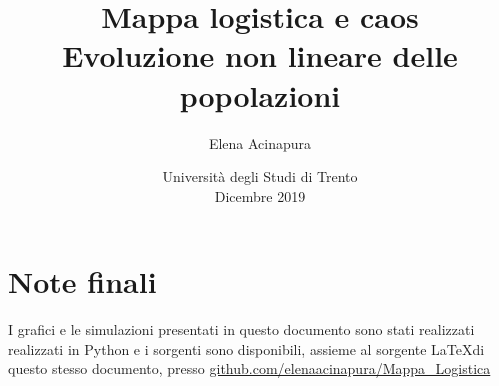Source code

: \documentclass{article}
\title{\textbf{\LARGE Mappa logistica e caos}\\ {\Large Evoluzione non lineare delle popolazioni}}
\author{Elena Acinapura}
\date{{Università degli Studi di Trento} \\{Dicembre 2019}}
\theoremstyle{teorema}
\theoremstyle{definizione}
\begin{document}
\maketitle
\begin{minipage}{\linewidth}
\end{minipage}

\newpage
\tableofcontents
\newpage






\vspace{30pt}

\vspace{30pt}
\section*{Note finali}
I grafici e le simulazioni presentati in questo documento sono stati realizzati realizzati in Python e i sorgenti sono disponibili, assieme al sorgente \LaTeX di questo stesso documento, presso \url{github.com/elenaacinapura/Mappa_Logistica}
\end{document}
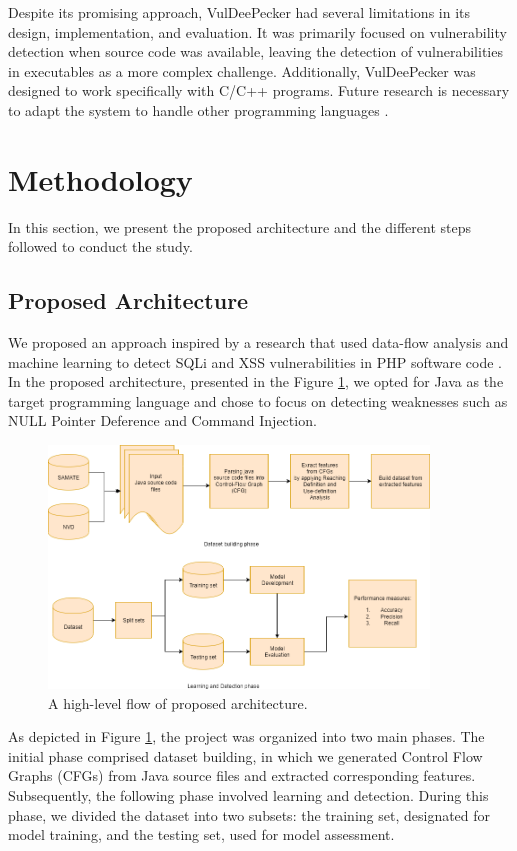 \documentclass[journal,a4paper]{IEEEtran}
\begin{document}
Despite its promising approach, VulDeePecker had several limitations in its design, implementation, and evaluation. It was primarily focused on vulnerability detection when source code was available, leaving the detection of vulnerabilities in executables as a more complex challenge. Additionally, VulDeePecker was designed to work specifically with C/C++ programs. Future research is necessary to adapt the system to handle other programming languages \cite{Zhen_Li2018}.

\section{Methodology}
In this section, we present the proposed architecture and the different steps followed to conduct the study.

\subsection{Proposed Architecture}

We proposed an approach inspired by a research that used data-flow analysis and machine learning to detect SQLi and XSS vulnerabilities in PHP software code \cite{Kronjee2018}. In the proposed architecture, presented in the Figure \ref{fig:archquitecture}, we opted for Java as the target programming language and chose to focus on detecting weaknesses such as NULL Pointer Deference and Command Injection.

\begin{figure}
  \centering
  \includegraphics*[width=0.90\textwidth]{Architecture3}
  \caption{A high-level flow of proposed architecture.}
  \label{fig:archquitecture}
\end{figure}

As depicted in Figure \ref{fig:archquitecture}, the project was organized into two main phases. The initial phase comprised dataset building, in which we generated Control Flow Graphs (CFGs) from Java source files and extracted corresponding features. Subsequently, the following phase involved learning and detection. During this phase, we divided the dataset into two subsets: the training set, designated for model training, and the testing set, used for model assessment.
\end{document}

* Problem requirements:
Filter the records for the string "begin" and copy every line that holds it.

* Problem solution:
\begin{document}
\begin{minipage}{\linewidth}
\begin{document}
\begin{figure}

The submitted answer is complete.